Namun, malam itu--entah beberapa hitungan bulan yang lalu, ia tak menghitungnya--seseorang dengan mudahnya mendobrak benteng kebenciannya. Seorang laki-laki yang sama sekali tidak mengetahui kondisi keluarganya, namun mengenal jelas siapa dirinya.
"Siang, Rina. Nih, ada bonus untuk yang makan sendirian."
Tiba-tiba tanpa ia sadari sedikitpun, ada sesuatu di atas kepalanya. Datang dari seseorang yang mendekatinya dengan suara berat namun terdengar lembut, suara yang sangat ia hafal.

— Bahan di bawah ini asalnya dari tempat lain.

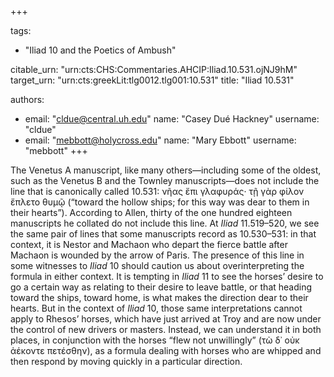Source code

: +++

tags:
- "Iliad 10 and the Poetics of Ambush"

citable_urn: "urn:cts:CHS:Commentaries.AHCIP:Iliad.10.531.ojNJ9hM"
target_urn: "urn:cts:greekLit:tlg0012.tlg001:10.531"
title: "Iliad 10.531"

authors:
- email: "cldue@central.uh.edu"
  name: "Casey Dué Hackney"
  username: "cldue"
- email: "mebbott@holycross.edu"
  name: "Mary Ebbott"
  username: "mebbott"
+++

<p>The Venetus A manuscript, like many others—including some of the oldest, such as the Venetus B and the Townley manuscripts—does not include the line that is canonically called 10.531: νῆας ἔπι γλαφυράς· τῇ γὰρ φίλον ἔπλετο θυμῷ (“toward the hollow ships; for this way was dear to them in their hearts”). According to Allen, thirty of the one hundred eighteen manuscripts he collated do not include this line. At <em>Iliad</em> 11.519–520, we see the same pair of lines that some manuscripts record as 10.530–531: in that context, it is Nestor and Machaon who depart the fierce battle after Machaon is wounded by the arrow of Paris. The presence of this line in some witnesses to <em>Iliad</em> 10 should caution us about overinterpreting the formula in either context. It is tempting in <em>Iliad</em> 11 to see the horses’ desire to go a certain way as relating to their desire to leave battle, or that heading toward the ships, toward home, is what makes the direction dear to their hearts. But in the context of <em>Iliad</em> 10, those same interpretations cannot apply to Rhesos’ horses, which have just arrived at Troy and are now under the control of new drivers or masters. Instead, we can understand it in both places, in conjunction with the horses “flew not unwillingly” (τὼ δ᾽ οὐκ ἀέκοντε πετέσθην), as a formula dealing with horses who are whipped and then respond by moving quickly in a particular direction.</p>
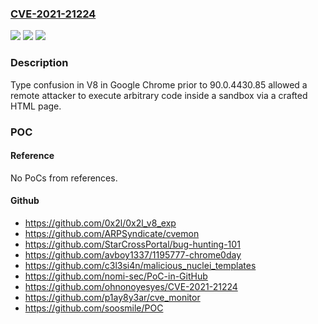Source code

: ### [CVE-2021-21224](https://cve.mitre.org/cgi-bin/cvename.cgi?name=CVE-2021-21224)
![](https://img.shields.io/static/v1?label=Product&message=Chrome&color=blue)
![](https://img.shields.io/static/v1?label=Version&message=%3C%2090.0.4430.85%20&color=brighgreen)
![](https://img.shields.io/static/v1?label=Vulnerability&message=Type%20Confusion&color=brighgreen)

### Description

Type confusion in V8 in Google Chrome prior to 90.0.4430.85 allowed a remote attacker to execute arbitrary code inside a sandbox via a crafted HTML page.

### POC

#### Reference
No PoCs from references.

#### Github
- https://github.com/0x2l/0x2l_v8_exp
- https://github.com/ARPSyndicate/cvemon
- https://github.com/StarCrossPortal/bug-hunting-101
- https://github.com/avboy1337/1195777-chrome0day
- https://github.com/c3l3si4n/malicious_nuclei_templates
- https://github.com/nomi-sec/PoC-in-GitHub
- https://github.com/ohnonoyesyes/CVE-2021-21224
- https://github.com/p1ay8y3ar/cve_monitor
- https://github.com/soosmile/POC

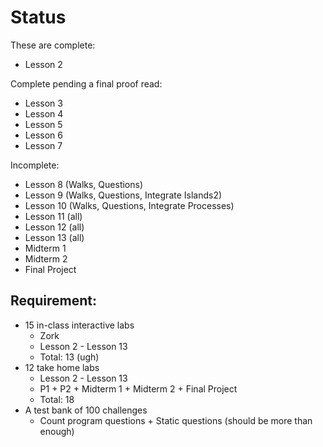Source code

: # Status 

These are complete:

* Lesson 2 

Complete pending a final proof read: 

* Lesson 3
* Lesson 4
* Lesson 5
* Lesson 6
* Lesson 7

Incomplete:

* Lesson 8 (Walks, Questions)
* Lesson 9 (Walks, Questions, Integrate Islands2)
* Lesson 10 (Walks, Questions, Integrate Processes)
* Lesson 11 (all)
* Lesson 12 (all)
* Lesson 13 (all)
* Midterm 1 
* Midterm 2 
* Final Project

## Requirement:

* 15 in-class interactive labs 
    * Zork
    * Lesson 2 - Lesson 13 
    * Total: 13 (ugh)
* 12 take home labs 
    * Lesson 2 - Lesson 13 
    * P1 + P2 + Midterm 1 + Midterm 2 + Final Project
    * Total: 18
* A test bank of 100 challenges 
    * Count program questions + Static questions (should be more than enough)
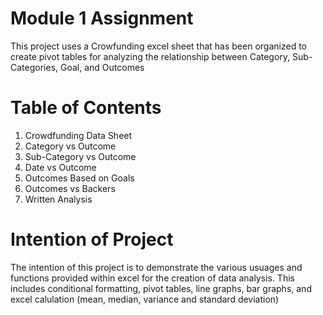 # Module 1 Assignment

This project uses a Crowfunding excel sheet that has been organized to create pivot tables for analyzing the relationship between Category, Sub-Categories, Goal, and Outcomes

# Table of Contents

1. Crowdfunding Data Sheet
2. Category vs Outcome
3. Sub-Category vs Outcome
4. Date vs Outcome
5. Outcomes Based on Goals
6. Outcomes vs Backers
7. Written Analysis

# Intention of Project

The intention of this project is to demonstrate the various usuages and functions provided within excel for the creation of data analysis. This includes conditional formatting, pivot tables, line graphs, bar graphs, and excel calulation (mean, median, variance and standard deviation)
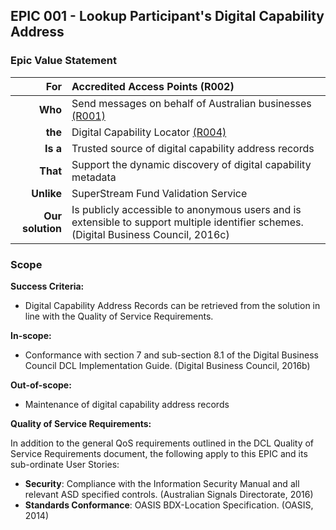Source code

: ## EPIC 001 - Lookup Participant's Digital Capability Address

### Epic Value Statement


|For | Accredited Access Points (R002)|
|---:|:---|
|**Who** | Send messages on behalf of Australian businesses [(R001)][1]|
|**the** | Digital Capability Locator [(R004)][1]|
|**Is a** | Trusted source of digital capability address records|
|**That** | Support the dynamic discovery of digital capability metadata|
|**Unlike** | SuperStream Fund Validation Service|
|**Our solution** | Is publicly accessible to anonymous users and is extensible to support multiple identifier schemes. (Digital Business Council, 2016c)|

### Scope

**Success Criteria:**
- Digital Capability Address Records can be retrieved from the solution in line with the Quality of Service Requirements.

**In-scope:** 
- Conformance with section 7 and sub-section 8.1 of the Digital Business Council DCL Implementation Guide. (Digital Business Council, 2016b)

**Out-of-scope:** 
- Maintenance of digital capability address records

**Quality of Service Requirements:** 

In addition to the general QoS requirements outlined in the DCL Quality of Service Requirements document, the following apply to this EPIC and its sub-ordinate User Stories: 

- **Security**: Compliance with the Information Security Manual and all relevant ASD specified controls. (Australian Signals Directorate, 2016) 
- **Standards Conformance**: OASIS BDX-Location Specification. (OASIS, 2014)


[1]:https://github.com/Digital-Business-Council/Digital-Capability-Locator/blob/master/Requirements/Introduction.md#22--description-of-actors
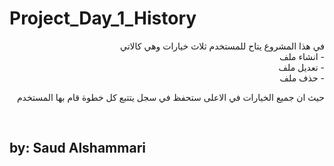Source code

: # Project_Day_1_History

<div dir=rtl>
في هذا المشروع يتاح للمستخدم ثلاث خيارات وهي كالاتي
<br>
- انشاء ملف
<br>
- تعديل ملف
<br>
- حذف ملف
<br>


حيث ان جميع الخيارات في الاعلى ستحفظ في سجل يتتبع كل خطوة قام بها المستخدم 

</div>
<br>

## by: Saud Alshammari
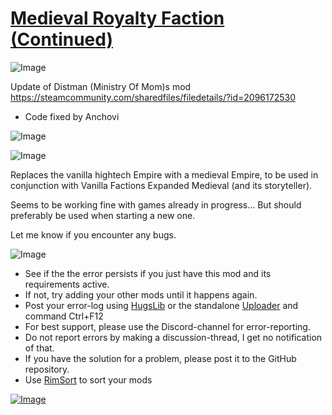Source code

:# [Medieval Royalty Faction (Continued)](https://steamcommunity.com/sharedfiles/filedetails/?id=2645023261)

![Image](https://i.imgur.com/buuPQel.png)

Update of Distman (Ministry Of Mom)s mod
https://steamcommunity.com/sharedfiles/filedetails/?id=2096172530

- Code fixed by Anchovi

![Image](https://i.imgur.com/3npT60J.png)
	
![Image](https://i.imgur.com/Z4GOv8H.png)

Replaces the vanilla hightech Empire with a medieval Empire, to be used in conjunction with Vanilla Factions Expanded Medieval (and its storyteller).

Seems to be working fine with games already in progress... But should preferably be used when starting a new one.

Let me know if you encounter any bugs.

![Image](https://i.imgur.com/PwoNOj4.png)



-  See if the the error persists if you just have this mod and its requirements active.
-  If not, try adding your other mods until it happens again.
-  Post your error-log using [HugsLib](https://steamcommunity.com/workshop/filedetails/?id=818773962) or the standalone [Uploader](https://steamcommunity.com/sharedfiles/filedetails/?id=2873415404) and command Ctrl+F12
-  For best support, please use the Discord-channel for error-reporting.
-  Do not report errors by making a discussion-thread, I get no notification of that.
-  If you have the solution for a problem, please post it to the GitHub repository.
-  Use [RimSort](https://github.com/RimSort/RimSort/releases/latest) to sort your mods

 

[![Image](https://img.shields.io/github/v/release/emipa606/MedievalRoyaltyFaction?label=latest%20version&style=plastic&color=9f1111&labelColor=black)](https://steamcommunity.com/sharedfiles/filedetails/changelog/2645023261)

Tidak bisa ia mengendalikan dirinya untuk tidak tersenyum ketika melihat benda yang barusan diletakkan di kepalanya oleh laki-laki itu."A-ah, itu..." Ia sama sekali tidak bisa berpikir jernih. Topeng kesempurnaannya sebagai pegawai ramah runtuh seketika begitu mendapati sosok yang menyodorkan belanjaan di hadapannya. Entah senyum seperti apapun yang muncul setelah mata sosok itu terbelalak melihatnya, dunia Rina sudah hancur berkeping-keping malam itu. Dunia kecilnya yang berharga, pendidikannya, keluarganya, segala-
"Nah, ini uang pas Rp 40.000, ya, Rina." Sosok itu dengan gamblang menyebut namanya, tentu saja, tentu saja, laki-laki itu jelas-jelas mengingatnya.
"A-a-" Rina sendiri bahkan tidak tahu ia akan mengatakan apa, tapi, perkatannya dipotong ketika telapak tangannya merasakan suhu dingin yang menjalar tiba-tiba. Sebuah minuman kotak sari apel sudah berada di genggaman tangannya, salah satu belanjaan sosok itu barusan.
"Sari apel kaya akan vitamin C, Rin. Jadi, jangan lupa diminum, biar kesehatan terjaga terus, oke?"
Rina menoleh, mendapati laki-laki yang akhirnya terduduk di sampingnya itu melihatnya dengan nanar lembut dan sebuah senyum yang terukir di wajahnya, sama persis dengan senyum penuh ketulusan yang malam itu ia tunjukkan.
"Dengar, Rin, apel itu kaya--
"--kaya akan vitamin C yang penting bagi kesehatan tubuh." Rina memotong cepat, memulas senyum tipis di wajahnya. Lalu, matanya jatuh lagi ke benda pemberian laki-laki barusan, sebuah apel merah yang tampak segar, "Tapi, kali ini apel beneran?"
Baru saja laki-laki itu membuka mulutnya untuk mengatakan sesuatu, segerombolan siswi menghampirinya dan mengerubungi laki-laki berambut pendek itu dalam sekejap, "wah, pak Andi! Ada apa ini bapak berduaan saja dengan Rina??"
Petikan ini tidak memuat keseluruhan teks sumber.